Want dat is het godswonder: de werkelijkheid ontstaat uit de taal.
Niets bestaat wat niet in woorden is gegoten en wie een nieuwe naam geeft, gooit de deuren van de waarneming open.
Volgens het WNT werd het woord ‘geheel willekeurig, door [mij] uitgedacht, waarbij [mij] echter het Grieksche χ́αος voor den geest zweefde, dat [ik] naar het Nederlandsche klankstelsel wijzigde: chaos, chas, gas.’ Ik getuigde het zelf: ‘Hunc spiritum, incognitum hactenus, novo nomine Gas voco.’ - ‘Deze tot nu toe onbekende geest duid ik met de nieuwe naam Gas aan.’

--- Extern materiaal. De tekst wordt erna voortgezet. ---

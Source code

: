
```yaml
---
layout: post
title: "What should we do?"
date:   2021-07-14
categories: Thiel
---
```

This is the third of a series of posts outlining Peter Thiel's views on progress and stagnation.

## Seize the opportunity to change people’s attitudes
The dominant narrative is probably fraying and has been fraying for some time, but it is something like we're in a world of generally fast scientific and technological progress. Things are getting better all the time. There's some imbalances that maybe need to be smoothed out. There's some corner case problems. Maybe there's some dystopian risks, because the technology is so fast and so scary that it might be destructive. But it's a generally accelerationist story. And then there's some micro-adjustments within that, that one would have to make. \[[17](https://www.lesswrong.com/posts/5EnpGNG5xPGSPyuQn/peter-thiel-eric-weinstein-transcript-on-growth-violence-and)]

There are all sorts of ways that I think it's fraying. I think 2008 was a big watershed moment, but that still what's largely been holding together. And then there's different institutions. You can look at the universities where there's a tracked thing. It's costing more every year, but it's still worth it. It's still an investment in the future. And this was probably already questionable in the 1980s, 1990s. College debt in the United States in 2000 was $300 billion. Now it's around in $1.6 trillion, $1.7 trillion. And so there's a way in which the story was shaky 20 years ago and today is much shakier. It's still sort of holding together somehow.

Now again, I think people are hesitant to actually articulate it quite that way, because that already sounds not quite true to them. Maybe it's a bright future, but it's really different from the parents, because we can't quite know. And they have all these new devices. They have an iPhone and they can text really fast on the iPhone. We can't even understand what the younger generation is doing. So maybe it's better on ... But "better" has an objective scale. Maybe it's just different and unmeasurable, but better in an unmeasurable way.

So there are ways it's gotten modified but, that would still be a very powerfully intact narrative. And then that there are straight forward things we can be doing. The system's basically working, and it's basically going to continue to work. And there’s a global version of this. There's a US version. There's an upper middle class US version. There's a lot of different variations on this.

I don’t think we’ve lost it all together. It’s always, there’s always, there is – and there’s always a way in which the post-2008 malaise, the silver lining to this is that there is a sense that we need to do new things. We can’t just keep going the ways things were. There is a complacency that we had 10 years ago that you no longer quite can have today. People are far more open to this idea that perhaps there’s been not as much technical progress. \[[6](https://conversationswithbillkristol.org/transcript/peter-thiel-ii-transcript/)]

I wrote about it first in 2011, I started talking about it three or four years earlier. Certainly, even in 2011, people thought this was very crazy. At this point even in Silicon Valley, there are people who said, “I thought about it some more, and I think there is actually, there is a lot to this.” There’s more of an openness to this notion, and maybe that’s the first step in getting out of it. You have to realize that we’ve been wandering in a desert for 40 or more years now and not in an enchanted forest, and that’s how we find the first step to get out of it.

Dit gas bleek een luchtvormige, veerkrachtige vloeistof te zijn, welker deeltjes de eigenschap hadden zich zoveel mogelijk van elkaar te verwijderen en zich aldus in de ruimte te verspreiden. Het is ‘samengesteld uit onzichtbare atomen die bij intense kou samenkomen en zich dan verdichten tot minuscule druppels’.
Van dit gas ben ik de ontdekker: Jan Baptist van Helmont.